Tuesday, March 11, 2008

Governor Spitzer's impending resignation and the chances for same-sex marriage in NYS

Over at The Advocate, Kerry Eleveld just posted an online only column on what an Eliot Spitzer resignation might mean for the prospect that the New York State legislature might pass a bill approving same-sex marriage in the next few years.

From the article:
If Spitzer were to resign, Lt. Gov. David Paterson would assume the responsibilities of governor, which most LGBT activists guessed would be the best-case scenario for gays and lesbians in the state. Paterson, a legally blind African American who represented Harlem in the state senate for nearly 20 years, has typically been ahead of his time on gay issues over the years.
During his gubernatorial campaign, Spitzer promised to support efforts to pass a bill granting marriage rights to same-sex couples in the state and to sign the bill into law if it reached his desk. The State Assembly already passed such a bill last year and - if Democrats were able to regain control of the State Senate which seemed within reach before yesterday's stunning revelations - expectations were that a Senate version would be introduced as early as 2009.

Ethan Geto, a well-known and out political analyst, tells Eleveld that Paterson "is somebody who would absolutely follow through on the commitment of the senate Democratic conference to pass gay marriage.”

I bring the article up because I'd long worried that Spitzer's plummeting popularity and increasing list of enemies in Albany would make the marriage bill a bigger battle-ground than it would already have been. A Spitzer resignation would leave the prospect of statewide same-sex marriage law alive in Patterson's hands and perhaps create a better environment for passage of the bill.

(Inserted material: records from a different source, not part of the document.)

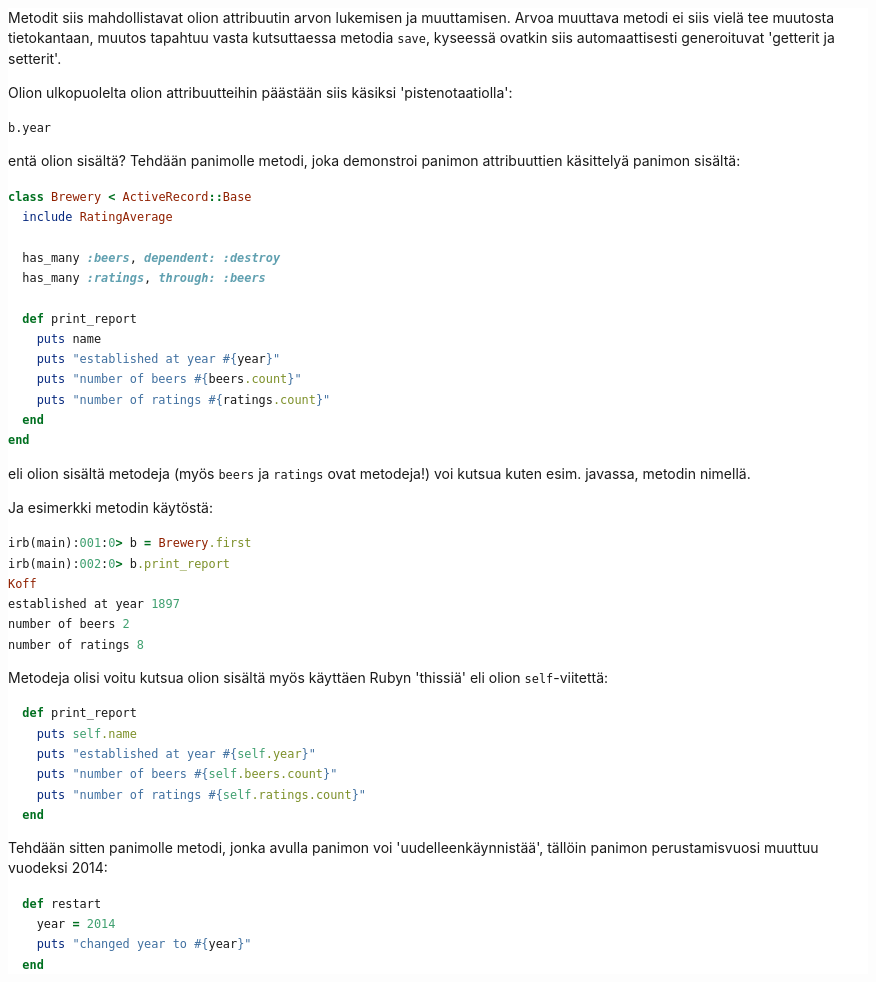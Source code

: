 Metodit siis mahdollistavat olion attribuutin arvon lukemisen ja muuttamisen. Arvoa muuttava metodi ei siis vielä tee muutosta tietokantaan, muutos tapahtuu vasta kutsuttaessa metodia <code>save</code>, kyseessä ovatkin siis automaattisesti generoituvat 'getterit ja setterit'.

Olion ulkopuolelta olion attribuutteihin päästään siis käsiksi 'pistenotaatiolla':
    
    b.year

entä olion sisältä? Tehdään panimolle metodi, joka demonstroi panimon attribuuttien käsittelyä panimon sisältä:

```ruby
class Brewery < ActiveRecord::Base
  include RatingAverage

  has_many :beers, dependent: :destroy
  has_many :ratings, through: :beers

  def print_report
    puts name
    puts "established at year #{year}"
    puts "number of beers #{beers.count}"
    puts "number of ratings #{ratings.count}"
  end
end
```
eli olion sisältä metodeja (myös <code>beers</code> ja <code>ratings</code> ovat metodeja!) voi kutsua kuten esim. javassa, metodin nimellä.

Ja esimerkki metodin käytöstä:

```ruby
irb(main):001:0> b = Brewery.first
irb(main):002:0> b.print_report
Koff
established at year 1897
number of beers 2
number of ratings 8
```

Metodeja olisi voitu kutsua olion sisältä myös käyttäen Rubyn 'thissiä' eli olion <code>self</code>-viitettä:

```ruby
  def print_report
    puts self.name
    puts "established at year #{self.year}"
    puts "number of beers #{self.beers.count}"
    puts "number of ratings #{self.ratings.count}"
  end
```

Tehdään sitten panimolle metodi, jonka avulla panimon voi 'uudelleenkäynnistää', tällöin panimon perustamisvuosi muuttuu vuodeksi 2014:

```ruby
  def restart
    year = 2014
    puts "changed year to #{year}"
  end
```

Of course, the assumption is that Democrats will gain control of the State Senate and, on that front, it's unclear at this moment whether a Spitzer resignation improves those chances or makes them worse.

Interestingly, should Paterson become Governor and Democrats regain the State Senate, the current senate minority leader, Senator Malcom A. Smith, would, of course, become majority leader. Which means that an African American governor and an African American Senate Majority Leader would take the lead in granting same-sex marriage rights to New Yorkers. Fascinating.

Of course, same-sex marriage is not all the Governor's office is supposed to advocate for and the true tragedy of yesterday's news is that a man who promised to fix what is seen as one of the most disfunctional legislative bodies in the country was brought down to size mostly by self-inflicted wounds right down to the end. One feels for his family as well as for the failed chance at meaningful reform in Albany (pictured above: NYS Lt. Gov. David Paterson and NYS Governor Eliot Spitzer).